* **Work instructions**
Take the data and return it in full. Change nothing.

^^^^^^^^

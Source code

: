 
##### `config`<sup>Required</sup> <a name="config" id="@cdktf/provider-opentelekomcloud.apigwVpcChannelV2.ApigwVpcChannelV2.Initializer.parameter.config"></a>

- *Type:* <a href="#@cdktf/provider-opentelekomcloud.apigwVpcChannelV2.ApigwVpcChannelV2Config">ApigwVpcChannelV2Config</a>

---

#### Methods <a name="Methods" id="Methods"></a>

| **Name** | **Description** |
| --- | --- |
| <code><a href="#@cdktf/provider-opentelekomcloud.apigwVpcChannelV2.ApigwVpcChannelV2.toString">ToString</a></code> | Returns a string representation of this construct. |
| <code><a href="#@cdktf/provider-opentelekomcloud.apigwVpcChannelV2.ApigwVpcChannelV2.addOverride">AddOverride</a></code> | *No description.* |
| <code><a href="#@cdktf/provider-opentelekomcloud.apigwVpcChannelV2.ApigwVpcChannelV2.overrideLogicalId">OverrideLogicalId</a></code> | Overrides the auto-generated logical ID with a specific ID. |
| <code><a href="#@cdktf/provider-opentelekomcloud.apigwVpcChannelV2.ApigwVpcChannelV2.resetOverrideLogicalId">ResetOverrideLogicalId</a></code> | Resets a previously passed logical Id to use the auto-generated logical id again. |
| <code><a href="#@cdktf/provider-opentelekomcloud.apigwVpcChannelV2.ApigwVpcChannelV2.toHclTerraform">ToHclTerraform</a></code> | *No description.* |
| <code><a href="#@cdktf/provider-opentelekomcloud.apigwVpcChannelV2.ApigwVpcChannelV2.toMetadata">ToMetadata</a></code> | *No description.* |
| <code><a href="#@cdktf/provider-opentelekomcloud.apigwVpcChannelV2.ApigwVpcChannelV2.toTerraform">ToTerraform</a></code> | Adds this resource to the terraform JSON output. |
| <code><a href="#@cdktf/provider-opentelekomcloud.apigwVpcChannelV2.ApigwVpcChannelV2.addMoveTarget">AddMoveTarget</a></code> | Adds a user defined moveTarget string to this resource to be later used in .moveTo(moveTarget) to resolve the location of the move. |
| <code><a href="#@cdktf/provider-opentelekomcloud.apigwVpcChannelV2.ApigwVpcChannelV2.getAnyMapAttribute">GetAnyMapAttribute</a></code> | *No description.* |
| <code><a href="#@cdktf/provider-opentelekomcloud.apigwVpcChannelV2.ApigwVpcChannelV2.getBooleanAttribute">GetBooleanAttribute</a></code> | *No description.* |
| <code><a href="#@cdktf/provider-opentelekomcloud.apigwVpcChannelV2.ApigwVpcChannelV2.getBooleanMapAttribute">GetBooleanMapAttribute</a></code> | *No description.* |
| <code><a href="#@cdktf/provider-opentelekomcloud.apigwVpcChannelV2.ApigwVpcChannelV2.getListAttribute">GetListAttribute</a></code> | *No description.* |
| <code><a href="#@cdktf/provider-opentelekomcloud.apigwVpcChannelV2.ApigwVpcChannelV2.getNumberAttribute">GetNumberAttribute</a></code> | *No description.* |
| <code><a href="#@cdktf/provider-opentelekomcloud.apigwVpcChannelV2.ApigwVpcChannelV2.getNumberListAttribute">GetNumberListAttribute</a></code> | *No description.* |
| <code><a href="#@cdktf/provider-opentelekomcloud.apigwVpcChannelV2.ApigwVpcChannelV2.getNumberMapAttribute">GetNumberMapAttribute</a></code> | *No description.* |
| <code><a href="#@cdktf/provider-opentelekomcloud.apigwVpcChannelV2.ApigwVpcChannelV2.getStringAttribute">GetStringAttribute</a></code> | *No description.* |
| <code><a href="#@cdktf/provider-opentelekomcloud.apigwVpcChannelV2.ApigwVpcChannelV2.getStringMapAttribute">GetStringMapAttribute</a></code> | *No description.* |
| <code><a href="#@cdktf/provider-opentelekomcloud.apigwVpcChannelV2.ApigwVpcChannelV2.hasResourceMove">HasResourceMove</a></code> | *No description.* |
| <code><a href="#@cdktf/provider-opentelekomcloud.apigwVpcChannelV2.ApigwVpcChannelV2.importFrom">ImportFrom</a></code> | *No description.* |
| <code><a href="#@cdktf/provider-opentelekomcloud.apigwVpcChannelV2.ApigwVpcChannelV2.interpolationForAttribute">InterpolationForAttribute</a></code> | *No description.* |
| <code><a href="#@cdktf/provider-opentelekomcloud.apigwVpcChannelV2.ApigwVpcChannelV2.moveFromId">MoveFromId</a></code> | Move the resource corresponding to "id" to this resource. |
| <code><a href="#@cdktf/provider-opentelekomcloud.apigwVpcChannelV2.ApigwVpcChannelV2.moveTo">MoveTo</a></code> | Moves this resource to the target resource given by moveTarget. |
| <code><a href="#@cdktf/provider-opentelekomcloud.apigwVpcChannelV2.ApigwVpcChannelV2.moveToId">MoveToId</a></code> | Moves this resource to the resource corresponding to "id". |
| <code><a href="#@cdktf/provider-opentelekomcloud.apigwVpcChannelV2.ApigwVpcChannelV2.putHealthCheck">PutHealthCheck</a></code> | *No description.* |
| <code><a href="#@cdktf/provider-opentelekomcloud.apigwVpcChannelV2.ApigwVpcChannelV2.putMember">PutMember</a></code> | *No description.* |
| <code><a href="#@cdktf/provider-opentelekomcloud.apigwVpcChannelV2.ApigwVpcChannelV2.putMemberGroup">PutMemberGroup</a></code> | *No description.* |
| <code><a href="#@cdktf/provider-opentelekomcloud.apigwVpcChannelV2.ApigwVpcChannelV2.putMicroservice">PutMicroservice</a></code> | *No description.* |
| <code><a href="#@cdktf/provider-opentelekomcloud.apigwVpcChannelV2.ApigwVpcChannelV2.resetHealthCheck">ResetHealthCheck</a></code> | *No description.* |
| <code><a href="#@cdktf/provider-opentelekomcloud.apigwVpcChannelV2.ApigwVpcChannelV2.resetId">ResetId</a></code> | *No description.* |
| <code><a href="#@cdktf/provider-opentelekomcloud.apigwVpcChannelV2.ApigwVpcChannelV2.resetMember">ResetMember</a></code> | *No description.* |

^^^^^^^^

* **Final answer**
Source code

: 
##### `config`<sup>Required</sup> <a name="config" id="@cdktf/provider-opentelekomcloud.apigwVpcChannelV2.ApigwVpcChannelV2.Initializer.parameter.config"></a>

- *Type:* <a href="#@cdktf/provider-opentelekomcloud.apigwVpcChannelV2.ApigwVpcChannelV2Config">ApigwVpcChannelV2Config</a>

---

#### Methods <a name="Methods" id="Methods"></a>

| **Name** | **Description** |
| --- | --- |
| <code><a href="#@cdktf/provider-opentelekomcloud.apigwVpcChannelV2.ApigwVpcChannelV2.toString">ToString</a></code> | Returns a string representation of this construct. |
| <code><a href="#@cdktf/provider-opentelekomcloud.apigwVpcChannelV2.ApigwVpcChannelV2.addOverride">AddOverride</a></code> | *No description.* |
| <code><a href="#@cdktf/provider-opentelekomcloud.apigwVpcChannelV2.ApigwVpcChannelV2.overrideLogicalId">OverrideLogicalId</a></code> | Overrides the auto-generated logical ID with a specific ID. |
| <code><a href="#@cdktf/provider-opentelekomcloud.apigwVpcChannelV2.ApigwVpcChannelV2.resetOverrideLogicalId">ResetOverrideLogicalId</a></code> | Resets a previously passed logical Id to use the auto-generated logical id again. |
| <code><a href="#@cdktf/provider-opentelekomcloud.apigwVpcChannelV2.ApigwVpcChannelV2.toHclTerraform">ToHclTerraform</a></code> | *No description.* |
| <code><a href="#@cdktf/provider-opentelekomcloud.apigwVpcChannelV2.ApigwVpcChannelV2.toMetadata">ToMetadata</a></code> | *No description.* |
| <code><a href="#@cdktf/provider-opentelekomcloud.apigwVpcChannelV2.ApigwVpcChannelV2.toTerraform">ToTerraform</a></code> | Adds this resource to the terraform JSON output. |
| <code><a href="#@cdktf/provider-opentelekomcloud.apigwVpcChannelV2.ApigwVpcChannelV2.addMoveTarget">AddMoveTarget</a></code> | Adds a user defined moveTarget string to this resource to be later used in .moveTo(moveTarget) to resolve the location of the move. |
| <code><a href="#@cdktf/provider-opentelekomcloud.apigwVpcChannelV2.ApigwVpcChannelV2.getAnyMapAttribute">GetAnyMapAttribute</a></code> | *No description.* |
| <code><a href="#@cdktf/provider-opentelekomcloud.apigwVpcChannelV2.ApigwVpcChannelV2.getBooleanAttribute">GetBooleanAttribute</a></code> | *No description.* |
| <code><a href="#@cdktf/provider-opentelekomcloud.apigwVpcChannelV2.ApigwVpcChannelV2.getBooleanMapAttribute">GetBooleanMapAttribute</a></code> | *No description.* |
| <code><a href="#@cdktf/provider-opentelekomcloud.apigwVpcChannelV2.ApigwVpcChannelV2.getListAttribute">GetListAttribute</a></code> | *No description.* |
| <code><a href="#@cdktf/provider-opentelekomcloud.apigwVpcChannelV2.ApigwVpcChannelV2.getNumberAttribute">GetNumberAttribute</a></code> | *No description.* |
| <code><a href="#@cdktf/provider-opentelekomcloud.apigwVpcChannelV2.ApigwVpcChannelV2.getNumberListAttribute">GetNumberListAttribute</a></code> | *No description.* |
| <code><a href="#@cdktf/provider-opentelekomcloud.apigwVpcChannelV2.ApigwVpcChannelV2.getNumberMapAttribute">GetNumberMapAttribute</a></code> | *No description.* |
| <code><a href="#@cdktf/provider-opentelekomcloud.apigwVpcChannelV2.ApigwVpcChannelV2.getStringAttribute">GetStringAttribute</a></code> | *No description.* |
| <code><a href="#@cdktf/provider-opentelekomcloud.apigwVpcChannelV2.ApigwVpcChannelV2.getStringMapAttribute">GetStringMapAttribute</a></code> | *No description.* |
| <code><a href="#@cdktf/provider-opentelekomcloud.apigwVpcChannelV2.ApigwVpcChannelV2.hasResourceMove">HasResourceMove</a></code> | *No description.* |
| <code><a href="#@cdktf/provider-opentelekomcloud.apigwVpcChannelV2.ApigwVpcChannelV2.importFrom">ImportFrom</a></code> | *No description.* |
| <code><a href="#@cdktf/provider-opentelekomcloud.apigwVpcChannelV2.ApigwVpcChannelV2.interpolationForAttribute">InterpolationForAttribute</a></code> | *No description.* |
| <code><a href="#@cdktf/provider-opentelekomcloud.apigwVpcChannelV2.ApigwVpcChannelV2.moveFromId">MoveFromId</a></code> | Move the resource corresponding to "id" to this resource. |
| <code><a href="#@cdktf/provider-opentelekomcloud.apigwVpcChannelV2.ApigwVpcChannelV2.moveTo">MoveTo</a></code> | Moves this resource to the target resource given by moveTarget. |
| <code><a href="#@cdktf/provider-opentelekomcloud.apigwVpcChannelV2.ApigwVpcChannelV2.moveToId">MoveToId</a></code> | Moves this resource to the resource corresponding to "id". |
| <code><a href="#@cdktf/provider-opentelekomcloud.apigwVpcChannelV2.ApigwVpcChannelV2.putHealthCheck">PutHealthCheck</a></code> | *No description.* |
| <code><a href="#@cdktf/provider-opentelekomcloud.apigwVpcChannelV2.ApigwVpcChannelV2.putMember">PutMember</a></code> | *No description.* |
| <code><a href="#@cdktf/provider-opentelekomcloud.apigwVpcChannelV2.ApigwVpcChannelV2.putMemberGroup">PutMemberGroup</a></code> | *No description.* |
| <code><a href="#@cdktf/provider-opentelekomcloud.apigwVpcChannelV2.ApigwVpcChannelV2.putMicroservice">PutMicroservice</a></code> | *No description.* |
| <code><a href="#@cdktf/provider-opentelekomcloud.apigwVpcChannelV2.ApigwVpcChannelV2.resetHealthCheck">ResetHealthCheck</a></code> | *No description.* |
| <code><a href="#@cdktf/provider-opentelekomcloud.apigwVpcChannelV2.ApigwVpcChannelV2.resetId">ResetId</a></code> | *No description.* |
| <code><a href="#@cdktf/provider-opentelekomcloud.apigwVpcChannelV2.ApigwVpcChannelV2.resetMember">ResetMember</a></code> | *No description.* |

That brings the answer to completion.